WiWo App 1 Monat für nur 0,99 €
Anzeigen

Grüne Regierung Süddeutsche Unternehmer im Zwiespalt

Katastrophe, Normalität oder Chance zum Neuanfang? Wie Unternehmer den Machtwechsel in Baden-Württemberg erleben. Eine Erkundungstour im Musterland des Mittelstandes.

  • Artikel teilen per:
  • Artikel teilen per:
Markus Rudolph Quelle: Martin Wagenhahn für WirtschaftsWoche

So sehen Transportunternehmer in Filmen aus: groß, kräftige Unterarme, die blonden Haare raspelkurz, offenes Hemd. Dieser Mann hat anpacken gelernt. Nach der Bundeswehrzeit kaufte Markus Rudolph, damals gerade 22 Jahre alt, sich einen alten VW-Bus und fuhr als Lohnunternehmer im Auftrag von Luftfrachtspeditionen.

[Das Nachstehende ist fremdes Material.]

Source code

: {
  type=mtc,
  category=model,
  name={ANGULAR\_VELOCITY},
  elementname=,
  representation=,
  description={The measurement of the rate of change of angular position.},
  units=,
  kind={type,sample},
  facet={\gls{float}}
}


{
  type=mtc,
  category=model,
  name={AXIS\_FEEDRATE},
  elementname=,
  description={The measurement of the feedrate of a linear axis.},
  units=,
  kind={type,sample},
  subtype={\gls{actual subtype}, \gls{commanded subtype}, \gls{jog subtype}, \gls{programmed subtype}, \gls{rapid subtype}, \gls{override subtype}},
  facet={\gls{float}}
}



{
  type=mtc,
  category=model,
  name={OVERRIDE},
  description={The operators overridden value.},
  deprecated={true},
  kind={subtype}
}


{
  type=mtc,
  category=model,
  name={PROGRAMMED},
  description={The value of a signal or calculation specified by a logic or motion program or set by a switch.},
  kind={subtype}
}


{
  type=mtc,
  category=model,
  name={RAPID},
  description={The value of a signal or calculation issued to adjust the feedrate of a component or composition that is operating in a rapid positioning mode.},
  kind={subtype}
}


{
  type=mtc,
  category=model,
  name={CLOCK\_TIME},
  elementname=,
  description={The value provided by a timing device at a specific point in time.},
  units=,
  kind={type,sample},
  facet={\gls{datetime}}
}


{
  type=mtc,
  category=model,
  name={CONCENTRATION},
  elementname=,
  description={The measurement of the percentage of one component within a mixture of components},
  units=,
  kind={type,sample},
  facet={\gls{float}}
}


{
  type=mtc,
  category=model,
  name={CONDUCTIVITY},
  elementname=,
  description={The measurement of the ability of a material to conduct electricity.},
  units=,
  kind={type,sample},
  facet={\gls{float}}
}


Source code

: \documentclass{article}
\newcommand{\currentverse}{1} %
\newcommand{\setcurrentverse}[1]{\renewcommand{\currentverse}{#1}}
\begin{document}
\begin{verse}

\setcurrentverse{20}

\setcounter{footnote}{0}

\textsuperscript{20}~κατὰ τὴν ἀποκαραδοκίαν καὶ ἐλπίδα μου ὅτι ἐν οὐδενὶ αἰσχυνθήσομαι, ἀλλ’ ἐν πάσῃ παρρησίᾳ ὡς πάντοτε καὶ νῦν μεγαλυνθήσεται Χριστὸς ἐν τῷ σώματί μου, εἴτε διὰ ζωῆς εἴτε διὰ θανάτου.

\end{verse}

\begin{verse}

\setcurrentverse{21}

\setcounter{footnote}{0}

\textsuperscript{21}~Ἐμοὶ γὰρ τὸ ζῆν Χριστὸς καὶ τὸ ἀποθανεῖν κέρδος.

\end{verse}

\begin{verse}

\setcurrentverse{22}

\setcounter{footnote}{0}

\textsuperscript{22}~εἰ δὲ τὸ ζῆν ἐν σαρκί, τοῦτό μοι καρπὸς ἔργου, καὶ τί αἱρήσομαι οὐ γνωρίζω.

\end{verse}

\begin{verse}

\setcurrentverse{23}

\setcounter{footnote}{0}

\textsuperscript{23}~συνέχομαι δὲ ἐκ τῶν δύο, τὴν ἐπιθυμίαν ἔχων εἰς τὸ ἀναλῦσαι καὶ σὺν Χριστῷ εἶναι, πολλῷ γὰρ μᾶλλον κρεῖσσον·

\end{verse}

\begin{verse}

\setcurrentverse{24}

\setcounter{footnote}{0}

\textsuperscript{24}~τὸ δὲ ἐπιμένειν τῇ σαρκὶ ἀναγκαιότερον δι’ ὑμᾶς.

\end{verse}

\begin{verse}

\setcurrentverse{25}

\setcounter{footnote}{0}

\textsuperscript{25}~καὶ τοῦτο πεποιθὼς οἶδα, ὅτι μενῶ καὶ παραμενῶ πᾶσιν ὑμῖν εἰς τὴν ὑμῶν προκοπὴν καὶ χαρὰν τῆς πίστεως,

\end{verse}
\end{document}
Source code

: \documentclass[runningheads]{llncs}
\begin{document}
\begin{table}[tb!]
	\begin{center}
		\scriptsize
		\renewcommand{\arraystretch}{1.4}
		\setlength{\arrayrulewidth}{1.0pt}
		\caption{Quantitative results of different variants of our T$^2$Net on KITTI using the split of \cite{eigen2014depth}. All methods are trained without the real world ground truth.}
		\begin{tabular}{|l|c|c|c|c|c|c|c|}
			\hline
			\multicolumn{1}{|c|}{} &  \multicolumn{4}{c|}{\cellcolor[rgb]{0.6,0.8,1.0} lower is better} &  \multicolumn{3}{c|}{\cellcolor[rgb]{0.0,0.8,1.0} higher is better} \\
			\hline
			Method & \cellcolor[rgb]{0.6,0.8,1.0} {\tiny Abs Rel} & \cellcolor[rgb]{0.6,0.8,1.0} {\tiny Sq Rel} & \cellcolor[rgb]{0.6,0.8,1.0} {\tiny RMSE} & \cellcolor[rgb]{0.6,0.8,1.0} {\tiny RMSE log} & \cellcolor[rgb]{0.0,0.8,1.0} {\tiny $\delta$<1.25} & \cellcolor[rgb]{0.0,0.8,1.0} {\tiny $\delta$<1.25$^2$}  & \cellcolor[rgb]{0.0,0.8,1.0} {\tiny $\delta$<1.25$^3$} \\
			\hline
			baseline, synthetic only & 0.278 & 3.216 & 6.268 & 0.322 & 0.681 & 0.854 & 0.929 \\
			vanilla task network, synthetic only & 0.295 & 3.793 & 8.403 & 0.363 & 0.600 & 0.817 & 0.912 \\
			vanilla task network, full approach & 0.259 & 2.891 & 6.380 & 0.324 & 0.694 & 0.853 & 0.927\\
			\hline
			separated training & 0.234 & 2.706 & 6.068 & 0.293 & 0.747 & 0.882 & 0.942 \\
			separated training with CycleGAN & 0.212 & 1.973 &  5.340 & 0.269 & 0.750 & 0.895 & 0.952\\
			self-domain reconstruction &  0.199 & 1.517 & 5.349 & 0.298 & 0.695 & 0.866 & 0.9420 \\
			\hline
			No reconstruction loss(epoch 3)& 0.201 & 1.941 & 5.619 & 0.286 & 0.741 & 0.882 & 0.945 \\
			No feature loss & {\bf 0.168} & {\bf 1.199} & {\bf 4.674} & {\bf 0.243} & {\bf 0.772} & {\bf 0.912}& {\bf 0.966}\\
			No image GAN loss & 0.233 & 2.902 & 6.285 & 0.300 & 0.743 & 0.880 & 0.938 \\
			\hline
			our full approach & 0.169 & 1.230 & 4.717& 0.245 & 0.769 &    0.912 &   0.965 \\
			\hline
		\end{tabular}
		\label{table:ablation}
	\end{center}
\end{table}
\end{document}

Heute, 27 Jahre später, beschäftigt Rudolph 100 Mitarbeiter. 40 Laster rollen für die Firma Rudolph Trucking & Handling, erledigen meist Transporte von und zu den Flughäfen München, Frankfurt, Stuttgart oder Frankfurt-Hahn.

In seinem Büro im Frachtzentrum des Stuttgarter Flughafens am Rande des Rollfeldes wirkt Rudolph, als könne ihn nichts aus der Ruhe bringen. Die Geschäfte laufen gut, sehr gut sogar. Die Wirtschaftskrise, während der auch Rudolph Kurzarbeit anmelden musste, ist längst verdaut.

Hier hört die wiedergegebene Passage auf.